> _DATA RECORDS_:
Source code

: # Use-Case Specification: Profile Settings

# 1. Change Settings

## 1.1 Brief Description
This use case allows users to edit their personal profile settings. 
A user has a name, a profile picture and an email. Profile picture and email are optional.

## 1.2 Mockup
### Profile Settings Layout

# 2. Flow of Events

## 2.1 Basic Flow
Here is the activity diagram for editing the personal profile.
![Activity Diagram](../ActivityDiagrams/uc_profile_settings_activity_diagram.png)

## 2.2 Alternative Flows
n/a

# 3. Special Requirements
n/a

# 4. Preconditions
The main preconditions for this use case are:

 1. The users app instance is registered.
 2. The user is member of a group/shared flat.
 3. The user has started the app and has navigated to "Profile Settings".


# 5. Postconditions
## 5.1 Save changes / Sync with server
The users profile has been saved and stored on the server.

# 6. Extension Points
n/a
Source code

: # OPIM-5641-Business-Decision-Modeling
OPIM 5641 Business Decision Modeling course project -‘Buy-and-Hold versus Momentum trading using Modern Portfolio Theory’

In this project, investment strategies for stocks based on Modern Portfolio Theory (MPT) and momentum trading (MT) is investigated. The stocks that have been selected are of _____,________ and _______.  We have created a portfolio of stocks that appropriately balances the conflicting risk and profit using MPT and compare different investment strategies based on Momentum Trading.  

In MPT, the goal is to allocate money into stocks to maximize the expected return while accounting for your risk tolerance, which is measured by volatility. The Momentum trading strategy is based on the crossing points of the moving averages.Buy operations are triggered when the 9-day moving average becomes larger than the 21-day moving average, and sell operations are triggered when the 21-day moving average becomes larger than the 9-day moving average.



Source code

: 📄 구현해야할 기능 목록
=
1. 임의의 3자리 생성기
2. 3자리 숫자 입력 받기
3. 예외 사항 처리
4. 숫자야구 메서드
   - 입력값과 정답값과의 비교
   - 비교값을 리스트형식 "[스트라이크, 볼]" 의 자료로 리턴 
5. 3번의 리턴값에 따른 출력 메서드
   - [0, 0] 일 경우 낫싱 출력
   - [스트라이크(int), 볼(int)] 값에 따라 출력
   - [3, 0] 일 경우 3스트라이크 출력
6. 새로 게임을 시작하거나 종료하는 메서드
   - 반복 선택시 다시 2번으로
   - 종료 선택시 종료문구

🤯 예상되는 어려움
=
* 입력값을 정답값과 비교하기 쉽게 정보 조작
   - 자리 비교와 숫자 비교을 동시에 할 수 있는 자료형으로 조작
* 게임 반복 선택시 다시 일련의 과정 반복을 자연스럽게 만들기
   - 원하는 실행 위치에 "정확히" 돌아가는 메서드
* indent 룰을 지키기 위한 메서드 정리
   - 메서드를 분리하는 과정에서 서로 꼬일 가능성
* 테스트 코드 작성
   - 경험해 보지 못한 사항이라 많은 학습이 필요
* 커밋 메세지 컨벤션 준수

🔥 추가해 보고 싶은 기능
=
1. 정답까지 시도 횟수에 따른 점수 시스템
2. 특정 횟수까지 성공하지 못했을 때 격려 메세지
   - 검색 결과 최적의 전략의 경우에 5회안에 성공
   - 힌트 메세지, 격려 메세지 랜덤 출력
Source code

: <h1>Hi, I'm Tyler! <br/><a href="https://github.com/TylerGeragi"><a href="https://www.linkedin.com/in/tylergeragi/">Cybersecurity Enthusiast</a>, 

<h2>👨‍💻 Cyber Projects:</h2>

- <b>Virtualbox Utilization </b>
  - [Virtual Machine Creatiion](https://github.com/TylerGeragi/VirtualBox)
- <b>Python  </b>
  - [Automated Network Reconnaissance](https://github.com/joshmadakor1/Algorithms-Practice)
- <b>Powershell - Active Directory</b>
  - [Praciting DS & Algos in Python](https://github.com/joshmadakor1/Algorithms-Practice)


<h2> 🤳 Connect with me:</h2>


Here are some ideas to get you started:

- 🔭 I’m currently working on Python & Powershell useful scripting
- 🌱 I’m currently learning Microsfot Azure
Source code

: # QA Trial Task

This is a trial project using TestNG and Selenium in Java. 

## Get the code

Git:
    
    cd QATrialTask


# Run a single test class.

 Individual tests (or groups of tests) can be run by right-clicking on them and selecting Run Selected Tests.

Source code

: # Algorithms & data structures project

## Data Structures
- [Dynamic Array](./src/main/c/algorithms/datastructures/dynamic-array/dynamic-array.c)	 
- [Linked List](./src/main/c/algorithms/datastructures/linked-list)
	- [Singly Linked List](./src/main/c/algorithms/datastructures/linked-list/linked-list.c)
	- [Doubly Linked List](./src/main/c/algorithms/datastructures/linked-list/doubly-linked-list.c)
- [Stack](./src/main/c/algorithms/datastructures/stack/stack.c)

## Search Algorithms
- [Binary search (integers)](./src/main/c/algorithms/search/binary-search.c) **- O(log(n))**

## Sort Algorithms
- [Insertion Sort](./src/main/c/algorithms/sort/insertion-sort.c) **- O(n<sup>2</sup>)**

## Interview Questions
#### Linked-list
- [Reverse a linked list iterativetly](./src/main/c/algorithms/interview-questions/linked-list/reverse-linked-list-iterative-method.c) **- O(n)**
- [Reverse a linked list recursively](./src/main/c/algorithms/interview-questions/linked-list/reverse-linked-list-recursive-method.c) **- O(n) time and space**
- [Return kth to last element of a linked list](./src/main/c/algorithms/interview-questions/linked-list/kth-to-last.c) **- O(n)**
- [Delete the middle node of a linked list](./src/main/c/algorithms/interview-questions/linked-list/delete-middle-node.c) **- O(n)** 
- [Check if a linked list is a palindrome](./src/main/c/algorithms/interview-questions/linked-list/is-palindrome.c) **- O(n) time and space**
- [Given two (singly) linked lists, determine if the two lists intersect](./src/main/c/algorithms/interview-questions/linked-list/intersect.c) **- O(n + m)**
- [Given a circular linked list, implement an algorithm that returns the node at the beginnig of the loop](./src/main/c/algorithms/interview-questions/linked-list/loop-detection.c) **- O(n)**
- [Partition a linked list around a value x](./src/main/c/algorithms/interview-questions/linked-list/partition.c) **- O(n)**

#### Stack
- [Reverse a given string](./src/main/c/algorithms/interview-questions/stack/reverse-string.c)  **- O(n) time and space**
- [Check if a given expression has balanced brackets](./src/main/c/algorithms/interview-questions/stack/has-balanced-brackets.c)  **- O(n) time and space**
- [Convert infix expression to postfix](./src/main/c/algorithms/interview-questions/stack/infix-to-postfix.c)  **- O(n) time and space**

> _WORK INSTRUCTIONS_: Please copy all of the data above exactly.

> _RESPONSE TO THIS EXERCISE_:
Source code

: # Use-Case Specification: Profile Settings

# 1. Change Settings

## 1.1 Brief Description
This use case allows users to edit their personal profile settings. 
A user has a name, a profile picture and an email. Profile picture and email are optional.

## 1.2 Mockup
### Profile Settings Layout

# 2. Flow of Events

## 2.1 Basic Flow
Here is the activity diagram for editing the personal profile.
![Activity Diagram](../ActivityDiagrams/uc_profile_settings_activity_diagram.png)

## 2.2 Alternative Flows
n/a

# 3. Special Requirements
n/a

# 4. Preconditions
The main preconditions for this use case are:

 1. The users app instance is registered.
 2. The user is member of a group/shared flat.
 3. The user has started the app and has navigated to "Profile Settings".


# 5. Postconditions
## 5.1 Save changes / Sync with server
The users profile has been saved and stored on the server.

# 6. Extension Points
n/a
Source code

: # OPIM-5641-Business-Decision-Modeling
OPIM 5641 Business Decision Modeling course project -‘Buy-and-Hold versus Momentum trading using Modern Portfolio Theory’

In this project, investment strategies for stocks based on Modern Portfolio Theory (MPT) and momentum trading (MT) is investigated. The stocks that have been selected are of _____,________ and _______.  We have created a portfolio of stocks that appropriately balances the conflicting risk and profit using MPT and compare different investment strategies based on Momentum Trading.  

In MPT, the goal is to allocate money into stocks to maximize the expected return while accounting for your risk tolerance, which is measured by volatility. The Momentum trading strategy is based on the crossing points of the moving averages.Buy operations are triggered when the 9-day moving average becomes larger than the 21-day moving average, and sell operations are triggered when the 21-day moving average becomes larger than the 9-day moving average.



Source code

: 📄 구현해야할 기능 목록
=
1. 임의의 3자리 생성기
2. 3자리 숫자 입력 받기
3. 예외 사항 처리
4. 숫자야구 메서드
   - 입력값과 정답값과의 비교
   - 비교값을 리스트형식 "[스트라이크, 볼]" 의 자료로 리턴 
5. 3번의 리턴값에 따른 출력 메서드
   - [0, 0] 일 경우 낫싱 출력
   - [스트라이크(int), 볼(int)] 값에 따라 출력
   - [3, 0] 일 경우 3스트라이크 출력
6. 새로 게임을 시작하거나 종료하는 메서드
   - 반복 선택시 다시 2번으로
   - 종료 선택시 종료문구

🤯 예상되는 어려움
=
* 입력값을 정답값과 비교하기 쉽게 정보 조작
   - 자리 비교와 숫자 비교을 동시에 할 수 있는 자료형으로 조작
* 게임 반복 선택시 다시 일련의 과정 반복을 자연스럽게 만들기
   - 원하는 실행 위치에 "정확히" 돌아가는 메서드
* indent 룰을 지키기 위한 메서드 정리
   - 메서드를 분리하는 과정에서 서로 꼬일 가능성
* 테스트 코드 작성
   - 경험해 보지 못한 사항이라 많은 학습이 필요
* 커밋 메세지 컨벤션 준수

🔥 추가해 보고 싶은 기능
=
1. 정답까지 시도 횟수에 따른 점수 시스템
2. 특정 횟수까지 성공하지 못했을 때 격려 메세지
   - 검색 결과 최적의 전략의 경우에 5회안에 성공
   - 힌트 메세지, 격려 메세지 랜덤 출력
Source code

: <h1>Hi, I'm Tyler! <br/><a href="https://github.com/TylerGeragi"><a href="https://www.linkedin.com/in/tylergeragi/">Cybersecurity Enthusiast</a>, 

<h2>👨‍💻 Cyber Projects:</h2>

- <b>Virtualbox Utilization </b>
  - [Virtual Machine Creatiion](https://github.com/TylerGeragi/VirtualBox)
- <b>Python  </b>
  - [Automated Network Reconnaissance](https://github.com/joshmadakor1/Algorithms-Practice)
- <b>Powershell - Active Directory</b>
  - [Praciting DS & Algos in Python](https://github.com/joshmadakor1/Algorithms-Practice)


<h2> 🤳 Connect with me:</h2>


Here are some ideas to get you started:

- 🔭 I’m currently working on Python & Powershell useful scripting
- 🌱 I’m currently learning Microsfot Azure
Source code

: # QA Trial Task

This is a trial project using TestNG and Selenium in Java. 

## Get the code

Git:
    
    cd QATrialTask


# Run a single test class.

 Individual tests (or groups of tests) can be run by right-clicking on them and selecting Run Selected Tests.

Source code

: # Algorithms & data structures project

## Data Structures
- [Dynamic Array](./src/main/c/algorithms/datastructures/dynamic-array/dynamic-array.c)	 
- [Linked List](./src/main/c/algorithms/datastructures/linked-list)
	- [Singly Linked List](./src/main/c/algorithms/datastructures/linked-list/linked-list.c)
	- [Doubly Linked List](./src/main/c/algorithms/datastructures/linked-list/doubly-linked-list.c)
- [Stack](./src/main/c/algorithms/datastructures/stack/stack.c)

## Search Algorithms
- [Binary search (integers)](./src/main/c/algorithms/search/binary-search.c) **- O(log(n))**

## Sort Algorithms
- [Insertion Sort](./src/main/c/algorithms/sort/insertion-sort.c) **- O(n<sup>2</sup>)**

## Interview Questions
#### Linked-list
- [Reverse a linked list iterativetly](./src/main/c/algorithms/interview-questions/linked-list/reverse-linked-list-iterative-method.c) **- O(n)**
- [Reverse a linked list recursively](./src/main/c/algorithms/interview-questions/linked-list/reverse-linked-list-recursive-method.c) **- O(n) time and space**
- [Return kth to last element of a linked list](./src/main/c/algorithms/interview-questions/linked-list/kth-to-last.c) **- O(n)**
- [Delete the middle node of a linked list](./src/main/c/algorithms/interview-questions/linked-list/delete-middle-node.c) **- O(n)** 
- [Check if a linked list is a palindrome](./src/main/c/algorithms/interview-questions/linked-list/is-palindrome.c) **- O(n) time and space**
- [Given two (singly) linked lists, determine if the two lists intersect](./src/main/c/algorithms/interview-questions/linked-list/intersect.c) **- O(n + m)**
- [Given a circular linked list, implement an algorithm that returns the node at the beginnig of the loop](./src/main/c/algorithms/interview-questions/linked-list/loop-detection.c) **- O(n)**
- [Partition a linked list around a value x](./src/main/c/algorithms/interview-questions/linked-list/partition.c) **- O(n)**

#### Stack
- [Reverse a given string](./src/main/c/algorithms/interview-questions/stack/reverse-string.c)  **- O(n) time and space**
- [Check if a given expression has balanced brackets](./src/main/c/algorithms/interview-questions/stack/has-balanced-brackets.c)  **- O(n) time and space**
- [Convert infix expression to postfix](./src/main/c/algorithms/interview-questions/stack/infix-to-postfix.c)  **- O(n) time and space**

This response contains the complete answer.